• **Problem details**: Scan the records below, and wherever a line has the word "TypeScript", pull it out.

══════════

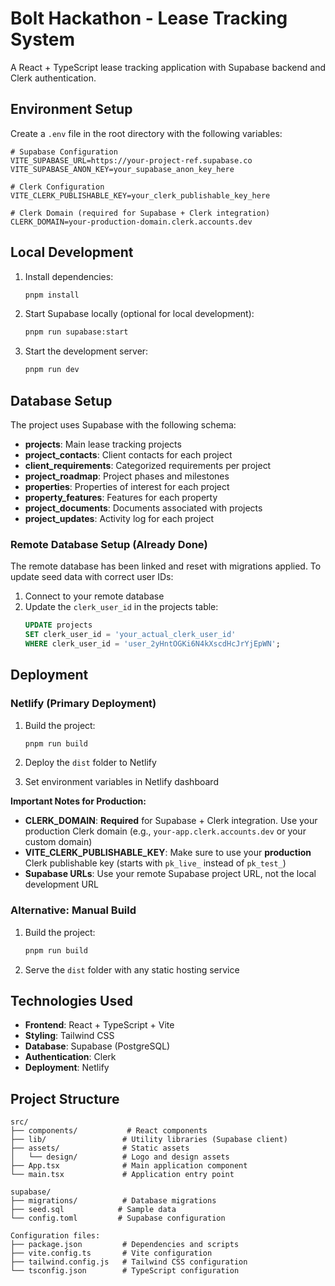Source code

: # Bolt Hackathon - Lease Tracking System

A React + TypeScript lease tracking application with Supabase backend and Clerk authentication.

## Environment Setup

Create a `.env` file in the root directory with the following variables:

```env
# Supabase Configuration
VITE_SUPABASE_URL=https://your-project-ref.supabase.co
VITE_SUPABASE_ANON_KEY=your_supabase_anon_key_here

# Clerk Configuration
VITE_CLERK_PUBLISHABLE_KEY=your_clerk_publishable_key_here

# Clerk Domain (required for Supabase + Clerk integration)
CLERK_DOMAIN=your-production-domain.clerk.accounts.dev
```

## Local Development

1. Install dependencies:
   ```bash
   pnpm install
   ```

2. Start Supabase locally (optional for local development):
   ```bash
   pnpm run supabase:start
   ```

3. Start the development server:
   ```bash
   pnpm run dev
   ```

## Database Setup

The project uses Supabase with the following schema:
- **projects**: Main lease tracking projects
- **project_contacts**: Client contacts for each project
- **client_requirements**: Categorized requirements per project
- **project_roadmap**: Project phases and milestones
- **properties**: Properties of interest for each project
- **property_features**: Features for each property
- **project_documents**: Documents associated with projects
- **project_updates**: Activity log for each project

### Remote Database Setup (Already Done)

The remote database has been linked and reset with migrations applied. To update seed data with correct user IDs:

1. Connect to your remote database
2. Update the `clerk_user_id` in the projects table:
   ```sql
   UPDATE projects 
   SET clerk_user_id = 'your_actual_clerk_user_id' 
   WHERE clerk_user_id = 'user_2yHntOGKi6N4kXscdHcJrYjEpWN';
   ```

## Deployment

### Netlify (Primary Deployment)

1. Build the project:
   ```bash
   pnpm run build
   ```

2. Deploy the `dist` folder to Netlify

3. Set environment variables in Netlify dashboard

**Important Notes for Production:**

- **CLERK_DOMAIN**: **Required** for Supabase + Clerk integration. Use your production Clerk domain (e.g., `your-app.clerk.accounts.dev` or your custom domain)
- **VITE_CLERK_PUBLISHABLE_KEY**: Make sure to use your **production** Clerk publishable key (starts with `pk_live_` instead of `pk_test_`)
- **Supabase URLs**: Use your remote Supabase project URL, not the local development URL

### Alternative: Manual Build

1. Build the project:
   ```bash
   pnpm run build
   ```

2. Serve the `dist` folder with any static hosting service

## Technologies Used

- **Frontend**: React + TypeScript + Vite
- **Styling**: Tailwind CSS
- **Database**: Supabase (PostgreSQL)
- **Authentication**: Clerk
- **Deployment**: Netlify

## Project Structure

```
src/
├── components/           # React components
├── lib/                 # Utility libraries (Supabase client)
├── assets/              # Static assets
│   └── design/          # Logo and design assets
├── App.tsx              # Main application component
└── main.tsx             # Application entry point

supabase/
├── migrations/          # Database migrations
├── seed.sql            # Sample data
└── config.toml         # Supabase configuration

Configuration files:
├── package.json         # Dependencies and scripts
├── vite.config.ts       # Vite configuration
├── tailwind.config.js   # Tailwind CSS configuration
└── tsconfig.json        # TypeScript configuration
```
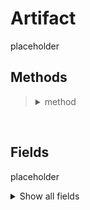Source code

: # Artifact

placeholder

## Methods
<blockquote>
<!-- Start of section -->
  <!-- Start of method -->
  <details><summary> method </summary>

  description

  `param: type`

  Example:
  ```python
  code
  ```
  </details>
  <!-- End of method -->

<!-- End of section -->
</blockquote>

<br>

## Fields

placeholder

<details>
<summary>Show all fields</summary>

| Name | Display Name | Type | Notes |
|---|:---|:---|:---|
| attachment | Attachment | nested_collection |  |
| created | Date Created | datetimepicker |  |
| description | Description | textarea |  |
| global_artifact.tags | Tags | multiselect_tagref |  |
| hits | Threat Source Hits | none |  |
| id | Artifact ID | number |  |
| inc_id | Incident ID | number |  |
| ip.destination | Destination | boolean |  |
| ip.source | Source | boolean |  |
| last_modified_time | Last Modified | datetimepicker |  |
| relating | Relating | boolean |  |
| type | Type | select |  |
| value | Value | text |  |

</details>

══════════

• **Exercise result**:
A React + TypeScript lease tracking application with Supabase backend and Clerk authentication.
- **Frontend**: React + TypeScript + Vite
└── tsconfig.json        # TypeScript configuration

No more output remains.